02-Nov-2018 - Lobachevsky State University of Nizhni Novgorod (UNN)

Investigation of inorganic pigments with apatite structure

Compounds with the apatite structure differ from most classes by the variety of their chemical compositions: to create such substances, most chemical elements of the Periodic System can be used, while the characteristics of the crystalline structure of apatite will be preserved.

The resulting variety of chemical compositions also determines a wide range of physico-chemical properties and performance characteristics of the materials created on the basis of substances of this structural type.
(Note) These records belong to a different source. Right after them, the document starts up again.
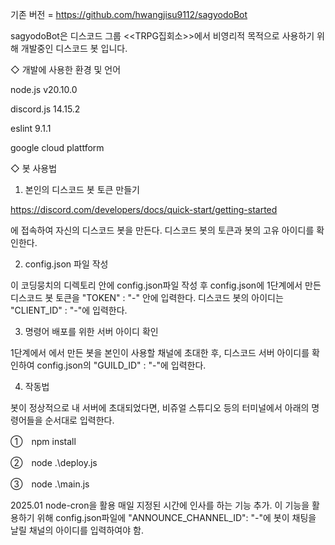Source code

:기존 버전 = https://github.com/hwangjisu9112/sagyodoBot

sagyodoBot은 디스코드 그룹 <<TRPG집회소>>에서 비영리적 목적으로 사용하기 위해 개발중인 디스코드 봇 입니다.

◇ 개발에 사용한 환경 및 언어

node.js v20.10.0

discord.js 14.15.2

eslint 9.1.1

google cloud plattform

◇ 봇 사용법

1. 본인의 디스코드 봇 토큰 만들기

https://discord.com/developers/docs/quick-start/getting-started

에 접속하여 자신의 디스코드 봇을 만든다. 디스코드 봇의 토큰과 봇의 고유 아이디를 확인한다.

2. config.json 파일 작성

이 코딩뭉치의 디렉토리 안에 config.json파일 작성 후 config.json에 1단계에서 만든 디스코드 봇 토큰을 "TOKEN" : "-" 안에 입력한다. 디스코드 봇의 아이디는 "CLIENT_ID" : "-"에 입력한다.

3. 명령어 배포를 위한 서버 아이디 확인

1단계에서 에서 만든 봇을 본인이 사용할 채널에 초대한 후, 디스코드 서버 아이디를 확인하여 config.json의 "GUILD_ID" : "-"에 입력한다.

4. 작동법

봇이 정상적으로 내 서버에 초대되었다면, 비쥬얼 스튜디오 등의 터미널에서 아래의 명령어들을 순서대로 입력한다.

①　npm install 

②　node .\deploy.js

③　node .\main.js



2025.01
node-cron을 활용 매일 지정된 시간에 인사를 하는 기능 추가.
이 기능을 활용하기 위해  config.json파일에 "ANNOUNCE_CHANNEL_ID": "-"에 봇이 채팅을 날릴 채널의 아이디를 입력하여야 함.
In addition to the possibility of changing the substance's chemical composition over a wide range, it is also possible to stabilize in the crystal structure of such substances some elements in the less common oxidation states, primarily, the manganese and chromium atoms in the oxidation state +5. As a rule, these elements under the conditions of various processes are subjected to disproportionation - a simultaneous increase and decrease of the oxidation state to more stable states: +6 and +4 for manganese and +6 and +3 for chromium.

The search for a crystalline matrix that promotes stabilization of the rare oxidation states of manganese and chromium is relevant due to the fact that such compounds have a persistent green or blue color (or their intermediate shades). Therefore, it is possible to use them as inorganic pigments, which, in addition to their specific shades, feature a sufficiently high thermal stability.

The studies of inorganic pigments with the apatite structure have been carried out at the Faculty of Chemistry of the Lobachevsky University by the team headed by Prof. A.V. Knyazev and Dr. E.N. Bulanov since 2010. The team's latest achievements include obtaining a high-purity sample of the composition Ba5(MnO4)3Cl and its physico-chemical characterization. According to Evgeny Bulanov, within the framework of this research, the features of the crystal structure and chemical environment were established, allowing the degree of manganese oxidation to be stabilized.

"In addition, the isobaric heat capacity of the substance was measured for the first time. During the experiment, the anomalous behavior of the compound was also found below the temperature of 15K, which can be explained by spin ordering," notes Evgeny Bulanov.